About this task –
The string "flexible" appears in some lines of the entries that follow; copy each such line.

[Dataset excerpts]
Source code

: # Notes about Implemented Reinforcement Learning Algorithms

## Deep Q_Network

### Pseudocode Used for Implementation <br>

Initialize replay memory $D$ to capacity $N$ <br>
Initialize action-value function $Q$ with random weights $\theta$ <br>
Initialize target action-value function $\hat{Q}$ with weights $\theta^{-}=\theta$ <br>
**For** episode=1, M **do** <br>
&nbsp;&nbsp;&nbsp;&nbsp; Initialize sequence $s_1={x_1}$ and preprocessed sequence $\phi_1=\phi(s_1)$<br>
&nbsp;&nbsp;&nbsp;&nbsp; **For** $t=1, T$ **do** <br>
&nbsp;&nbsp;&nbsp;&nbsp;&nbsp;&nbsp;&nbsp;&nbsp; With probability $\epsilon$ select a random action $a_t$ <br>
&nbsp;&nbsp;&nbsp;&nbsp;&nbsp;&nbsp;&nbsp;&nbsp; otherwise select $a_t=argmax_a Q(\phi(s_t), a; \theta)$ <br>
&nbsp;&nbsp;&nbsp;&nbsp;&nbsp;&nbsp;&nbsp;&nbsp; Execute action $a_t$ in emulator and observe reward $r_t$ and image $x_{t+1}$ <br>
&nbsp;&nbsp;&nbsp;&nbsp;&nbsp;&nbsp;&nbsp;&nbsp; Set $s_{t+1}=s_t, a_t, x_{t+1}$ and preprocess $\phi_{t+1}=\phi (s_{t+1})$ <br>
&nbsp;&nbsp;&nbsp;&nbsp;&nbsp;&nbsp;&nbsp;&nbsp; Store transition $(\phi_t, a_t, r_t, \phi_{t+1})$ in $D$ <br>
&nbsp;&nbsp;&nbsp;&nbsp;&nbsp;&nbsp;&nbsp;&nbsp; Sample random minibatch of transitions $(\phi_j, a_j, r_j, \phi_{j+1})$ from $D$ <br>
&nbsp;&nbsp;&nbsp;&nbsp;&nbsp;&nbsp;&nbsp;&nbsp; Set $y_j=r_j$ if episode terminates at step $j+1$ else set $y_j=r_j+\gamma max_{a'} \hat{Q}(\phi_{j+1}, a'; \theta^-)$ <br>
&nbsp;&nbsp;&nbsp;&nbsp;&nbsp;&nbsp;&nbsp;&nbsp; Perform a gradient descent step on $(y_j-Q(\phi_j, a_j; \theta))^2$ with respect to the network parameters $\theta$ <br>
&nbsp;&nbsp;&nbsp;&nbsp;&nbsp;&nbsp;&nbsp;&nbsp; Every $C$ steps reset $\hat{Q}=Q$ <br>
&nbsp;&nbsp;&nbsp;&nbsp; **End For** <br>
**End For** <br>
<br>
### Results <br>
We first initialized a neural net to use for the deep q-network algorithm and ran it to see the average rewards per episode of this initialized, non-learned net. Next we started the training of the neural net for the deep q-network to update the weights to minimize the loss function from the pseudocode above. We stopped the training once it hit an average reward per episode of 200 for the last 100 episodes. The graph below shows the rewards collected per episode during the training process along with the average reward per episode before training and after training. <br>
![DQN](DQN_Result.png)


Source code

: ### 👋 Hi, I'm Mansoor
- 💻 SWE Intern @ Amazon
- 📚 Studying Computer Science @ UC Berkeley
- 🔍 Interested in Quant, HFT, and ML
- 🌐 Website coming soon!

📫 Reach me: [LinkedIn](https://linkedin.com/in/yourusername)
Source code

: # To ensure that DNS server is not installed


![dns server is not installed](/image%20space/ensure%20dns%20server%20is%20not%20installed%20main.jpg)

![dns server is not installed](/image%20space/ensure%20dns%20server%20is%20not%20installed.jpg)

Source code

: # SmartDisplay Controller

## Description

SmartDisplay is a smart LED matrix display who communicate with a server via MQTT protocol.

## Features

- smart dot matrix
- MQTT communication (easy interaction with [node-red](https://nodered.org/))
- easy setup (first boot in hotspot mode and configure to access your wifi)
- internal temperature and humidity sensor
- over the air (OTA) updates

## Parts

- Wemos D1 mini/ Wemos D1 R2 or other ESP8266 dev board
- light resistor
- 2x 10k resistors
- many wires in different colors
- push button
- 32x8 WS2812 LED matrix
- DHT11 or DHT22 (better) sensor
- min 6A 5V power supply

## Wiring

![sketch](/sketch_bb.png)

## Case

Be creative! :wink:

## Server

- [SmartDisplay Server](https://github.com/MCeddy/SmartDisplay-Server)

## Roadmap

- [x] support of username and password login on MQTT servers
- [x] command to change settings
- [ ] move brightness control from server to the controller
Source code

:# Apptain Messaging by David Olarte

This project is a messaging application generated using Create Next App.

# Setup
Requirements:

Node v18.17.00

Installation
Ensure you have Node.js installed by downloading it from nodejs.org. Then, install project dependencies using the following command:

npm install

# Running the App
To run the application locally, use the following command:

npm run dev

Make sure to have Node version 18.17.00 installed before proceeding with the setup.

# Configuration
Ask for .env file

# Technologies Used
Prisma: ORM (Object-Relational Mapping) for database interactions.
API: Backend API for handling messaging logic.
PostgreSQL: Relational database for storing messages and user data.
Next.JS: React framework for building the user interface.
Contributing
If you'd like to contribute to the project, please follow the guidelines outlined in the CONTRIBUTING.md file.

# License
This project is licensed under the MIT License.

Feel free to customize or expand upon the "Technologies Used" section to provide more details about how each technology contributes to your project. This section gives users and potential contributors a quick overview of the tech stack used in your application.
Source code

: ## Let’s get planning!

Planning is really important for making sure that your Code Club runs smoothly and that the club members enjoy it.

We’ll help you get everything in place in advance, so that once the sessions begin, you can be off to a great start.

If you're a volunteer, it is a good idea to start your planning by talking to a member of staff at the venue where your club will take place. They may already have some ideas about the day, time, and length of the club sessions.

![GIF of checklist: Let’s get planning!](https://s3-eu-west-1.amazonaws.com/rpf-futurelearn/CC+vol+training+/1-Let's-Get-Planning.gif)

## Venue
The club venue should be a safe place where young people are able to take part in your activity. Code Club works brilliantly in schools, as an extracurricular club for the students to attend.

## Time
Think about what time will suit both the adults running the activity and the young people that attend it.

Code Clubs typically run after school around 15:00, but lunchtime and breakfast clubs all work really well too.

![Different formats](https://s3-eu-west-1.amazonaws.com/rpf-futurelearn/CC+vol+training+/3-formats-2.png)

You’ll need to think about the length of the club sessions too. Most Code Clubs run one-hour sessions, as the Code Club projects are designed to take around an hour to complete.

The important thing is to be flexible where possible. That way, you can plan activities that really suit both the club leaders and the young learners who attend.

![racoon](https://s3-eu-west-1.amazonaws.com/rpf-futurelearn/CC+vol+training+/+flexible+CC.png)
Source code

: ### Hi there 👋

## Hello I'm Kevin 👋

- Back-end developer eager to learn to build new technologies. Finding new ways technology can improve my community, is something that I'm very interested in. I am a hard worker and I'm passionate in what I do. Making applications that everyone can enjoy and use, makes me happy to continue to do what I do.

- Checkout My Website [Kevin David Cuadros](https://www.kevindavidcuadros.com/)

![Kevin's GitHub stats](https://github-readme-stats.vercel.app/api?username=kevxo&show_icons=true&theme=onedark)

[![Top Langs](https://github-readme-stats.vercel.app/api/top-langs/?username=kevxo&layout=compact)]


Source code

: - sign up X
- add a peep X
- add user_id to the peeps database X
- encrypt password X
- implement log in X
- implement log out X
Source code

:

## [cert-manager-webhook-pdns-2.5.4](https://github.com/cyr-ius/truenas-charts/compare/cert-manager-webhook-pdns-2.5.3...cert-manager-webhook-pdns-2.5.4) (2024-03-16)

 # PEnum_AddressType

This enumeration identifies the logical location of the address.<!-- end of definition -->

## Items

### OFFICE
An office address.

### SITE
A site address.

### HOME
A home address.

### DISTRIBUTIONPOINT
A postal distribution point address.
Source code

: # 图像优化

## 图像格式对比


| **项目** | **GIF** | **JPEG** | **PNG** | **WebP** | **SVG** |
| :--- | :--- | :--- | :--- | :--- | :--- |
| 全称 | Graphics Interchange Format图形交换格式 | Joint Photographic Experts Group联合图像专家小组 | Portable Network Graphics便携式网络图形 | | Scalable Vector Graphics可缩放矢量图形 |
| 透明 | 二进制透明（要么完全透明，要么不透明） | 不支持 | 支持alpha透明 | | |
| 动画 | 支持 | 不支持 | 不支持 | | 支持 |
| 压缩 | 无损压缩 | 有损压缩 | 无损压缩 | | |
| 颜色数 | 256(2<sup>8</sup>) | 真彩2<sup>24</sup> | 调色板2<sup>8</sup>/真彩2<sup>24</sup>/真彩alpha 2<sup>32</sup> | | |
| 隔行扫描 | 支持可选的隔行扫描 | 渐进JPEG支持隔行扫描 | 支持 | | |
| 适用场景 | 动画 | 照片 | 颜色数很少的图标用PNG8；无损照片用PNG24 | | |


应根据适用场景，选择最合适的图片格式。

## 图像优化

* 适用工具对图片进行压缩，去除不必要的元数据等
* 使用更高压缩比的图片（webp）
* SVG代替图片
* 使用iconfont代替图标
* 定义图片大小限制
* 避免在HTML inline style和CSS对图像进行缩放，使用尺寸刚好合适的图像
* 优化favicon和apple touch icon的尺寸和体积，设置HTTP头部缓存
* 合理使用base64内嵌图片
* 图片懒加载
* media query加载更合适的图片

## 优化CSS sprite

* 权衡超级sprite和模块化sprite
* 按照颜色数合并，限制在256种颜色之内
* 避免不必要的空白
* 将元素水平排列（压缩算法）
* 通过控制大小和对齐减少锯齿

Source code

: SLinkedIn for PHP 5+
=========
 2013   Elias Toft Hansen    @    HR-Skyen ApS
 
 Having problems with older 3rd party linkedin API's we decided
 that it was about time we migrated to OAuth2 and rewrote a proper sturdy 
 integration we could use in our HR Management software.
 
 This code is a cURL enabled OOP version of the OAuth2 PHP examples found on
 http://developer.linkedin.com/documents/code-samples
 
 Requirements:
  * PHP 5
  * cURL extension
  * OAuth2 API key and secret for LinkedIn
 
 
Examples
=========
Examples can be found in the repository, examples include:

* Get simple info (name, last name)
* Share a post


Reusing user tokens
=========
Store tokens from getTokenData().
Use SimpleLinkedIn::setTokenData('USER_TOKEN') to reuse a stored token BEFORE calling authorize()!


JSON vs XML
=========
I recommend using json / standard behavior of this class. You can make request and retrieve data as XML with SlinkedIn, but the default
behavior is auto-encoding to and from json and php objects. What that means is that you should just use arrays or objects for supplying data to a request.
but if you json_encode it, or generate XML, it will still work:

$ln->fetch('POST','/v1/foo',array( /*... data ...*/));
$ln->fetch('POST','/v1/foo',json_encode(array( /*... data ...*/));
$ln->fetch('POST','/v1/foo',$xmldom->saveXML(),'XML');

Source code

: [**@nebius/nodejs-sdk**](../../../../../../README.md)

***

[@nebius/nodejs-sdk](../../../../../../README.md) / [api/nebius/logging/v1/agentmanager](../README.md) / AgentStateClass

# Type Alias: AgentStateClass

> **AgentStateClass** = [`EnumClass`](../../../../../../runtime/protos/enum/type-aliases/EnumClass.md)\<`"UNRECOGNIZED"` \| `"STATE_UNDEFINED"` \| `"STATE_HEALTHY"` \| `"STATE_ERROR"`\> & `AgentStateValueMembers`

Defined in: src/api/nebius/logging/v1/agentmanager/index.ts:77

Task solution –
The important thing is to be flexible where possible. That way, you can plan activities that really suit both the club leaders and the young learners who attend.
![racoon](https://s3-eu-west-1.amazonaws.com/rpf-futurelearn/CC+vol+training+/+flexible+CC.png)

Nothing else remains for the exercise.